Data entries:
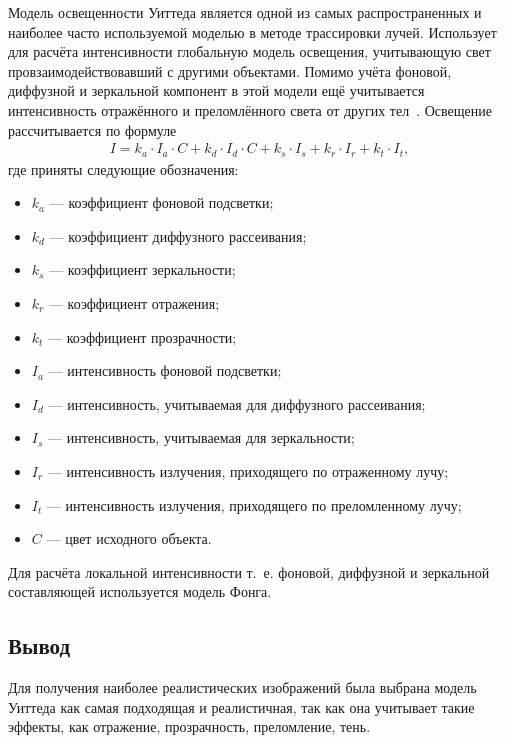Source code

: Модель освещенности Уиттеда является одной из самых распространенных и наиболее часто используемой моделью в методе трассировки лучей. Использует для расчёта интенсивности глобальную модель освещения, учитывающую свет провзаимодействовавший с другими объектами. Помимо учёта фоновой, диффузной и зеркальной компонент в этой модели ещё учитывается интенсивность отражённого и преломлённого света от других тел~\cite{porev}. Освещение рассчитывается по формуле
\begin{equation} \label{eq:whitted}
	\begin{aligned}
		I = k_{a} \cdot I_{a} \cdot C + k_{d} \cdot I_{d} \cdot C + k_{s} \cdot I_{s} + k_{r} \cdot I_{r} + k_{t} \cdot I_{t},
	\end{aligned}
\end{equation}
где приняты следующие обозначения:
\begin{itemize}[label = ---]
	\item $k_{a}$ --- коэффициент  фоновой подсветки;
	\item $k_{d}$ --- коэффициент диффузного рассеивания;
	\item $k_{s}$ --- коэффициент зеркальности;
	\item $k_{r}$ --- коэффициент отражения;
	\item $k_{t}$ --- коэффициент прозрачности;
	\item $I_{a}$ --- интенсивность фоновой подсветки;
	\item $I_{d}$ --- интенсивность, учитываемая для диффузного рассеивания;
	\item $I_{s}$ --- интенсивность, учитываемая для зеркальности;
	\item $I_{r}$ --- интенсивность излучения, приходящего по отраженному лучу;
	\item $I_{t}$ --- интенсивность излучения, приходящего по преломленному лучу;
	\item $C$ --- цвет исходного объекта.
\end{itemize}

Для расчёта локальной интенсивности т.~е. фоновой, диффузной и зеркальной составляющей используется модель Фонга. 

\subsection*{Вывод}

Для получения наиболее реалистических изображений была выбрана модель Уиттеда как самая подходящая и реалистичная, так как она учитывает такие эффекты, как отражение, прозрачность, преломление, тень.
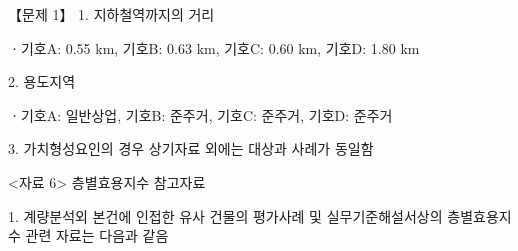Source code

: \begin{longquestion}{【문제 1】}
1. 지하철역까지의 거리 \par
ㆍ기호A: 0.55 km, 기호B: 0.63 km, 기호C: 0.60 km, 기호D: 1.80 km \par
2. 용도지역 \par
ㆍ기호A: 일반상업, 기호B: 준주거, 기호C: 준주거, 기호D: 준주거 \par
3. 가치형성요인의 경우 상기자료 외에는 대상과 사례가 동일함 \par
<자료 6> 층별효용지수 참고자료 \par
1. 계량분석외 본건에 인접한 유사 건물의 평가사례 및 실무기준해설서상의 층별효용지수 관련 자료는 다음과 같음 \par
{\small\centering
{}\par}


\end{longquestion}
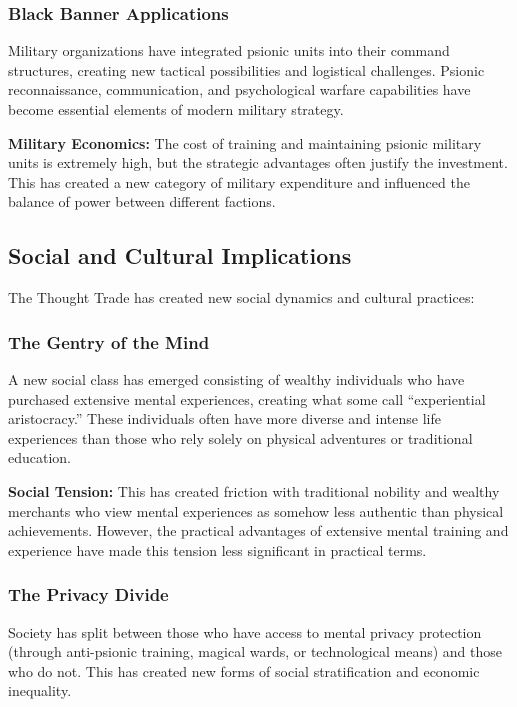 \documentclass[11pt,twoside]{article}
\begin{document}
\subsubsection{Black Banner Applications}
Military organizations have integrated psionic units into their command structures, creating new tactical possibilities and logistical challenges. Psionic reconnaissance, communication, and psychological warfare capabilities have become essential elements of modern military strategy.

\textbf{Military Economics:} The cost of training and maintaining psionic military units is extremely high, but the strategic advantages often justify the investment. This has created a new category of military expenditure and influenced the balance of power between different factions.

\subsection{Social and Cultural Implications}

The Thought Trade has created new social dynamics and cultural practices:

\subsubsection{The Gentry of the Mind}
A new social class has emerged consisting of wealthy individuals who have purchased extensive mental experiences, creating what some call ``experiential aristocracy.'' These individuals often have more diverse and intense life experiences than those who rely solely on physical adventures or traditional education.

\textbf{Social Tension:} This has created friction with traditional nobility and wealthy merchants who view mental experiences as somehow less authentic than physical achievements. However, the practical advantages of extensive mental training and experience have made this tension less significant in practical terms.

\subsubsection{The Privacy Divide}
Society has split between those who have access to mental privacy protection (through anti-psionic training, magical wards, or technological means) and those who do not. This has created new forms of social stratification and economic inequality.
\end{document}
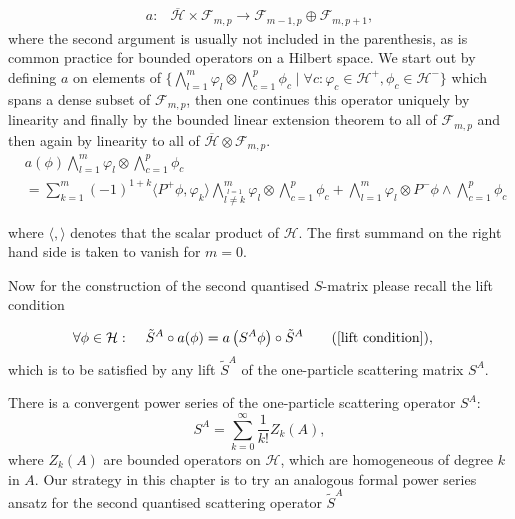 \documentclass[b5paper,draft,openbib,12pt]{memoir}
\begin{document}
\begin{align}
a: &\overline{\mathcal{H}}\times \mathcal{F}_{m,p} \rightarrow \mathcal{F}_{m-1,p}\oplus \mathcal{F}_{m,p+1},
\end{align}
where the second argument is usually not included in the parenthesis, as is 
common practice for bounded operators on a Hilbert space.
We start out by defining \(a\) on elements of 
\(\{\bigwedge_{l=1}^m \varphi_l \otimes \bigwedge_{c=1}^p \phi_c  \mid \forall c:  \varphi_c \in \mathcal{H}^+, \phi_c \in \mathcal{H}^-   \}\)
which spans a dense subset of \(\mathcal{F}_{m,p}\), then one continues this operator uniquely by 
linearity and finally by the bounded linear extension theorem to all of \(\mathcal{F}_{m,p}\) and then 
again by linearity to all of \(\overline{\mathcal{H}}\otimes \mathcal{F}_{m,p}\).
\begin{align}
&a(\phi)  \bigwedge_{l=1}^m \varphi_l \otimes \bigwedge_{c=1}^p \phi_c\\
&= \sum_{k=1}^m (-1)^{1+k} \langle P^+ \phi, \varphi_k\rangle \bigwedge_{\overset{l=1}{l\neq k}}^m \varphi_l \otimes \bigwedge_{c=1}^p \phi_c + \bigwedge_{l=1}^m \varphi_l \otimes P^- \phi \wedge \bigwedge_{c=1}^p \phi_c
\end{align}

where \(\langle, \rangle\) denotes that the scalar product of 
\(\mathcal{H}\). The first summand on the right hand side is 
taken to vanish for \(m=0\). 

Now for the construction of the second quantised 
\(S\)-matrix please 
recall the lift condition 

\begin{align}
\forall \phi\in \mathcal{H}:& \hspace{0.5cm} \tilde{S}^A \circ a(\phi)=a\left( S^A \phi \right)  \circ \tilde{S}^A\tag{\ref{lift condition}},
\end{align}
which is to be satisfied by any lift \(\tilde{S}^A\)  
of the one-particle scattering matrix \(S^A\).

There is a convergent power series of the one-particle 
scattering operator \(S^A\):
\begin{equation}\label{U_expansion}
S^A = \sum_{k=0}^\infty \frac{1}{k!} Z_k(A),
\end{equation}
where \(Z_k(A)\) are bounded operators on \(\mathcal{H}\), which are homogeneous of degree \(k\) in \(A\).
Our strategy in this chapter is to try an analogous formal 
power series ansatz for the second quantised scattering 
operator \(\tilde{S}^A\)
\end{document}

▶ [WHAT THE TASK REQUIRES] Search the data for the string "strategy" and copy out every line where it is found.

▶ [THE ANSWER]
Military organizations have integrated psionic units into their command structures, creating new tactical possibilities and logistical challenges. Psionic reconnaissance, communication, and psychological warfare capabilities have become essential elements of modern military strategy.
Our strategy in this chapter is to try an analogous formal 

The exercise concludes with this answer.